Images don't belong in the copy. Output the rest of the data exactly.

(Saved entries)
=======

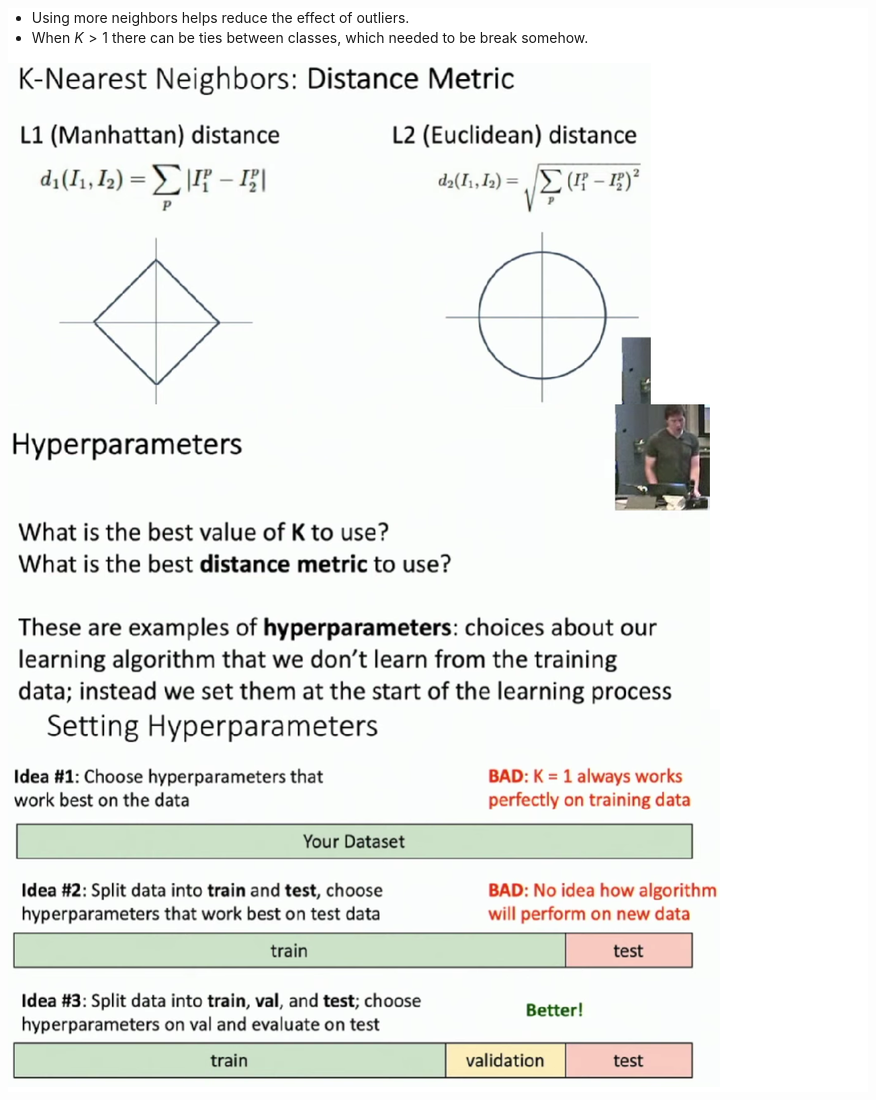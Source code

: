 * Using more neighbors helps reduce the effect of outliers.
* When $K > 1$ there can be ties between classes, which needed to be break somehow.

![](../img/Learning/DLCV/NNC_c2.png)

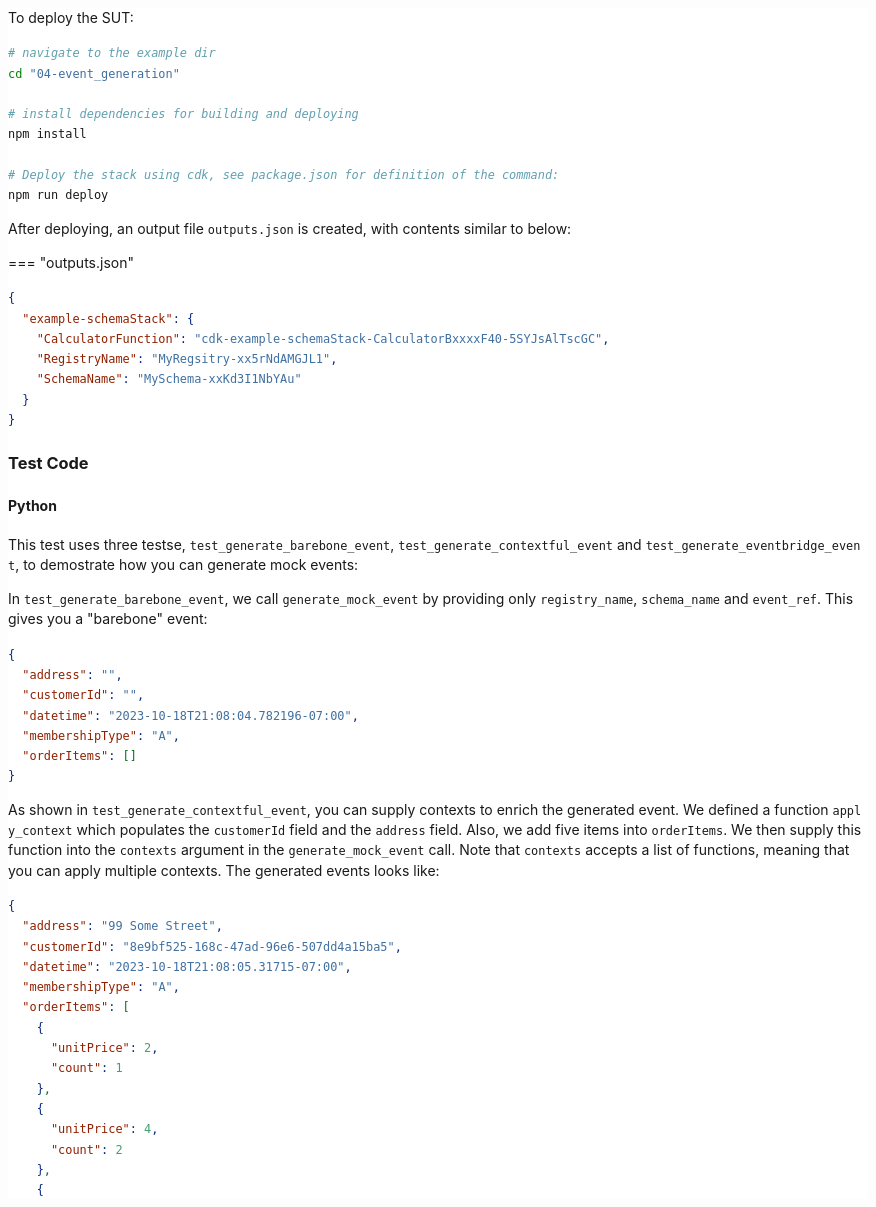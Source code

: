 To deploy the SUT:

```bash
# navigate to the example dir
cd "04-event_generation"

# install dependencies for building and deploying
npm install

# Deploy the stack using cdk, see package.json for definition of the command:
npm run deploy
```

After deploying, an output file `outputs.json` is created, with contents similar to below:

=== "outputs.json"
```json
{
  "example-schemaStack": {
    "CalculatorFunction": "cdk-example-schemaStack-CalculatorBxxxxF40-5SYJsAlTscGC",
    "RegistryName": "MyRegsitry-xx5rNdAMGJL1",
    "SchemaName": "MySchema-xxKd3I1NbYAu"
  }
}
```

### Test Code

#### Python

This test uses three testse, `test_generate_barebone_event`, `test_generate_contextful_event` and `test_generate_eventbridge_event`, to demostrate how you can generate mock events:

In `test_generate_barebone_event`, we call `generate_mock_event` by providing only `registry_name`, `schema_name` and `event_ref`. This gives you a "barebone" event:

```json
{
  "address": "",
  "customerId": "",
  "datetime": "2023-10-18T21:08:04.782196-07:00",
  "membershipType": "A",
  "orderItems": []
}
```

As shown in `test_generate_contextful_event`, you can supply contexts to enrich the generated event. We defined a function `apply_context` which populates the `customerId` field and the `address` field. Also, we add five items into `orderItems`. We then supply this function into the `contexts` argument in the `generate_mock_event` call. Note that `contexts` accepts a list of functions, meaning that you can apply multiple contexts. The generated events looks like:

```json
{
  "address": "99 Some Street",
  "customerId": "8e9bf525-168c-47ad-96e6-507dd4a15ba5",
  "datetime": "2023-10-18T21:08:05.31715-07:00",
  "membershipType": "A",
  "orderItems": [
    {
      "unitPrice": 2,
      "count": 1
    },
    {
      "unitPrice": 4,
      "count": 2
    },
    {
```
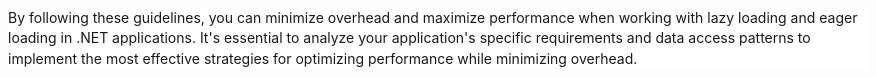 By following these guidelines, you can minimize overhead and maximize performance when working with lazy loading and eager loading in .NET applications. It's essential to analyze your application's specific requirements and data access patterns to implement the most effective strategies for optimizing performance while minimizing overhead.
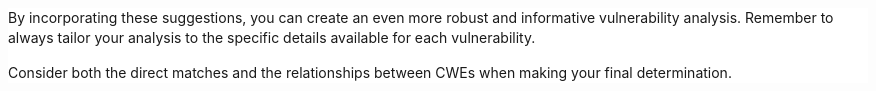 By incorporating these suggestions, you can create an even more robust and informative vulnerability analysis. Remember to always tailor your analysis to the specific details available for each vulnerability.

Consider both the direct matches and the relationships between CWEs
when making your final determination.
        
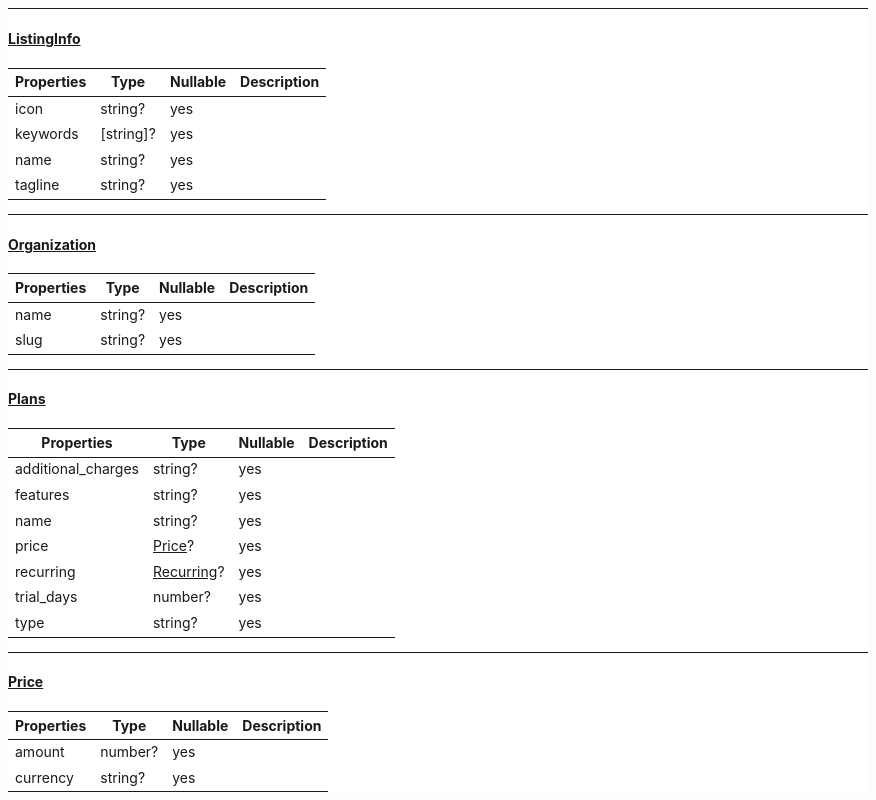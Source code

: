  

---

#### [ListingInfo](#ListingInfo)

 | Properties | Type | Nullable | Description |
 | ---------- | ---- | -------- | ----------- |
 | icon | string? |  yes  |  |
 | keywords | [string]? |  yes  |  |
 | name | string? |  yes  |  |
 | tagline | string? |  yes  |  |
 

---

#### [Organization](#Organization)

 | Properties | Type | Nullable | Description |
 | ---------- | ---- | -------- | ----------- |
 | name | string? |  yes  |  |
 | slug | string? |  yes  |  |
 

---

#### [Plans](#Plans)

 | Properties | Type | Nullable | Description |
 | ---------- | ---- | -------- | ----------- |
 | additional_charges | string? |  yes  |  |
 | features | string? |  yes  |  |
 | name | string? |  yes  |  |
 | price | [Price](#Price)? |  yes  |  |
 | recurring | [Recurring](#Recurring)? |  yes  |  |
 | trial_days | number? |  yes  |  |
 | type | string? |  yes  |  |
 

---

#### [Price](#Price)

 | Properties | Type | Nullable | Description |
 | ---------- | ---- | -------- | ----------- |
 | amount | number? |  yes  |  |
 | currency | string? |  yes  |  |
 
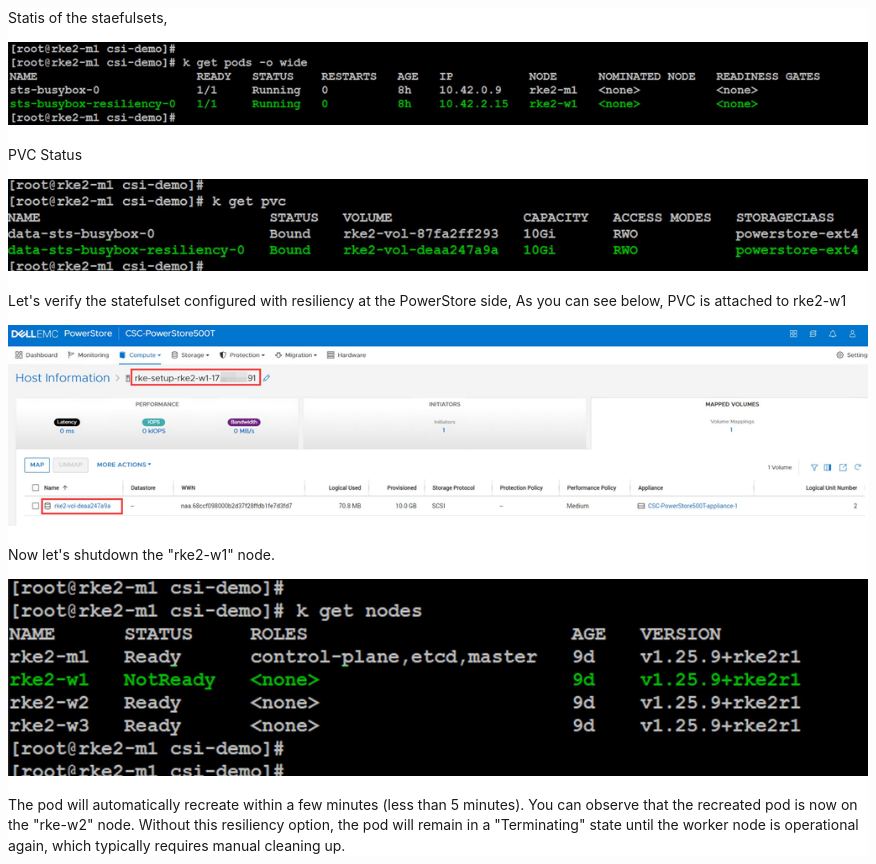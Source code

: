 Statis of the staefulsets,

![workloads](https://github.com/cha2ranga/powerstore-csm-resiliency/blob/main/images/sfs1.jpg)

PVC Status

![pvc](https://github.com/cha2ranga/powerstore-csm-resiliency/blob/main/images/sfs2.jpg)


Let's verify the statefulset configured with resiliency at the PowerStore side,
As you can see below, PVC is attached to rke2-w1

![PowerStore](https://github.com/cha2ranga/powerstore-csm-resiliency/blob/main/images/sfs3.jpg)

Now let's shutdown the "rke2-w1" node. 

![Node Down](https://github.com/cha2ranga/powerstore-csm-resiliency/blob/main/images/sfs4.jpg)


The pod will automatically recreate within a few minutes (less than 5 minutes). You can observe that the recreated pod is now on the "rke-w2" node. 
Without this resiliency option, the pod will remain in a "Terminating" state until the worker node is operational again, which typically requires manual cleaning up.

=======

> [Problem solution]
Source code

: * Using more neighbors helps reduce the effect of outliers.
* When $K > 1$ there can be ties between classes, which needed to be break somehow.

![](../img/Learning/DLCV/NNC_c2.png)

Source code

: To deploy the SUT:

```bash
# navigate to the example dir
cd "04-event_generation"

# install dependencies for building and deploying
npm install

# Deploy the stack using cdk, see package.json for definition of the command:
npm run deploy
```

After deploying, an output file `outputs.json` is created, with contents similar to below:

=== "outputs.json"
```json
{
  "example-schemaStack": {
    "CalculatorFunction": "cdk-example-schemaStack-CalculatorBxxxxF40-5SYJsAlTscGC",
    "RegistryName": "MyRegsitry-xx5rNdAMGJL1",
    "SchemaName": "MySchema-xxKd3I1NbYAu"
  }
}
```

### Test Code

#### Python

This test uses three testse, `test_generate_barebone_event`, `test_generate_contextful_event` and `test_generate_eventbridge_event`, to demostrate how you can generate mock events:

In `test_generate_barebone_event`, we call `generate_mock_event` by providing only `registry_name`, `schema_name` and `event_ref`. This gives you a "barebone" event:

```json
{
  "address": "",
  "customerId": "",
  "datetime": "2023-10-18T21:08:04.782196-07:00",
  "membershipType": "A",
  "orderItems": []
}
```

As shown in `test_generate_contextful_event`, you can supply contexts to enrich the generated event. We defined a function `apply_context` which populates the `customerId` field and the `address` field. Also, we add five items into `orderItems`. We then supply this function into the `contexts` argument in the `generate_mock_event` call. Note that `contexts` accepts a list of functions, meaning that you can apply multiple contexts. The generated events looks like:

```json
{
  "address": "99 Some Street",
  "customerId": "8e9bf525-168c-47ad-96e6-507dd4a15ba5",
  "datetime": "2023-10-18T21:08:05.31715-07:00",
  "membershipType": "A",
  "orderItems": [
    {
      "unitPrice": 2,
      "count": 1
    },
    {
      "unitPrice": 4,
      "count": 2
    },
    {
```
 By following these guidelines, you can minimize overhead and maximize performance when working with lazy loading and eager loading in .NET applications. It's essential to analyze your application's specific requirements and data access patterns to implement the most effective strategies for optimizing performance while minimizing overhead.
 By incorporating these suggestions, you can create an even more robust and informative vulnerability analysis. Remember to always tailor your analysis to the specific details available for each vulnerability.

Consider both the direct matches and the relationships between CWEs
when making your final determination.
        
Source code

:  

---

#### [ListingInfo](#ListingInfo)

 | Properties | Type | Nullable | Description |
 | ---------- | ---- | -------- | ----------- |
 | icon | string? |  yes  |  |
 | keywords | [string]? |  yes  |  |
 | name | string? |  yes  |  |
 | tagline | string? |  yes  |  |
 

---

#### [Organization](#Organization)

 | Properties | Type | Nullable | Description |
 | ---------- | ---- | -------- | ----------- |
 | name | string? |  yes  |  |
 | slug | string? |  yes  |  |
 

---

#### [Plans](#Plans)

 | Properties | Type | Nullable | Description |
 | ---------- | ---- | -------- | ----------- |
 | additional_charges | string? |  yes  |  |
 | features | string? |  yes  |  |
 | name | string? |  yes  |  |
 | price | [Price](#Price)? |  yes  |  |
 | recurring | [Recurring](#Recurring)? |  yes  |  |
 | trial_days | number? |  yes  |  |
 | type | string? |  yes  |  |
 

---

#### [Price](#Price)

 | Properties | Type | Nullable | Description |
 | ---------- | ---- | -------- | ----------- |
 | amount | number? |  yes  |  |
 | currency | string? |  yes  |  |
 
Source code

: Statis of the staefulsets,

![workloads](https://github.com/cha2ranga/powerstore-csm-resiliency/blob/main/images/sfs1.jpg)

PVC Status

![pvc](https://github.com/cha2ranga/powerstore-csm-resiliency/blob/main/images/sfs2.jpg)


Let's verify the statefulset configured with resiliency at the PowerStore side,
As you can see below, PVC is attached to rke2-w1

![PowerStore](https://github.com/cha2ranga/powerstore-csm-resiliency/blob/main/images/sfs3.jpg)

Now let's shutdown the "rke2-w1" node. 

![Node Down](https://github.com/cha2ranga/powerstore-csm-resiliency/blob/main/images/sfs4.jpg)


The pod will automatically recreate within a few minutes (less than 5 minutes). You can observe that the recreated pod is now on the "rke-w2" node. 
Without this resiliency option, the pod will remain in a "Terminating" state until the worker node is operational again, which typically requires manual cleaning up.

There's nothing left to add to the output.